Entries supplied:
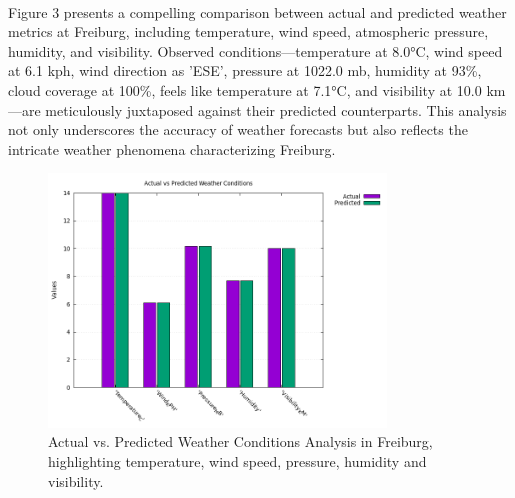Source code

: \documentclass[11pt]{article}
\begin{document}
\paragraph{}Figure 3 presents a compelling comparison between actual and predicted weather metrics at Freiburg, including temperature, wind speed, atmospheric pressure, humidity, and visibility. Observed conditions—temperature at 8.0°C, wind speed at 6.1 kph, wind direction as 'ESE', pressure at 1022.0 mb, humidity at 93\%, cloud coverage at 100\%, feels like temperature at 7.1°C, and visibility at 10.0 km—are meticulously juxtaposed against their predicted counterparts. This analysis not only underscores the accuracy of weather forecasts but also reflects the intricate weather phenomena characterizing Freiburg.
\begin{figure}[h]
\centering
\includegraphics[width=0.8\textwidth]{data/graph/weather_comparison_graph.png}
\caption{Actual vs. Predicted Weather Conditions Analysis in Freiburg, highlighting temperature, wind speed, pressure, humidity and visibility.}
\end{figure}
\end{document}
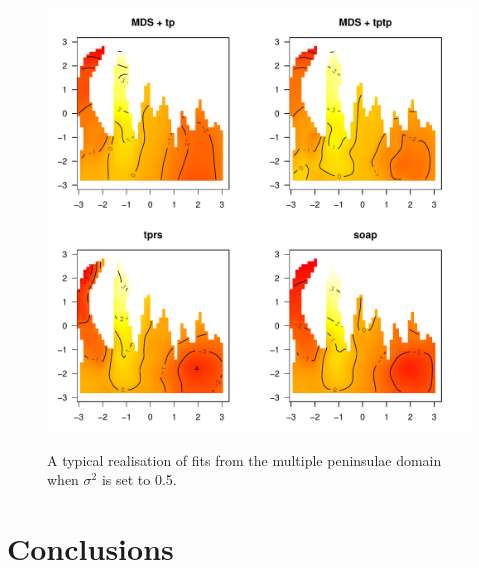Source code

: \documentclass[a4paper,10pt]{article}
\begin{document}
\begin{figure}
\centering
\includegraphics[width=6in]{figs/wt2-fit-05.pdf} \\
\caption{A typical realisation of fits from the multiple peninsulae domain when $\sigma^2$ is set to 0.5.}
\label{wt2-fit-0.5}
\end{figure}



\section{Conclusions}
\end{document}
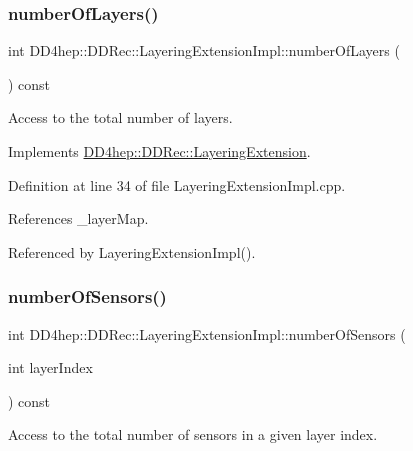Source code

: \subsubsection{\texorpdfstring{number\+Of\+Layers()}{numberOfLayers()}}
{\footnotesize\ttfamily int D\+D4hep\+::\+D\+D\+Rec\+::\+Layering\+Extension\+Impl\+::number\+Of\+Layers (\begin{DoxyParamCaption}{ }\end{DoxyParamCaption}) const\hspace{0.3cm}{\ttfamily [virtual]}}



Access to the total number of layers. 



Implements \hyperlink{class_d_d4hep_1_1_d_d_rec_1_1_layering_extension_a2a0ee0e2bdb875de6573591e2648e446}{D\+D4hep\+::\+D\+D\+Rec\+::\+Layering\+Extension}.



Definition at line 34 of file Layering\+Extension\+Impl.\+cpp.



References \+\_\+layer\+Map.



Referenced by Layering\+Extension\+Impl().

\hypertarget{class_d_d4hep_1_1_d_d_rec_1_1_layering_extension_impl_a6d5c1cd2069a0af86944ea4aa55357a8}{}\label{class_d_d4hep_1_1_d_d_rec_1_1_layering_extension_impl_a6d5c1cd2069a0af86944ea4aa55357a8} 
\subsubsection{\texorpdfstring{number\+Of\+Sensors()}{numberOfSensors()}}
{\footnotesize\ttfamily int D\+D4hep\+::\+D\+D\+Rec\+::\+Layering\+Extension\+Impl\+::number\+Of\+Sensors (\begin{DoxyParamCaption}\item[{int}]{layer\+Index }\end{DoxyParamCaption}) const\hspace{0.3cm}{\ttfamily [virtual]}}



Access to the total number of sensors in a given layer index.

What you need to do: Give the number of lines in the entries above that include the string "label". Write nothing but that number.

Solution below: 2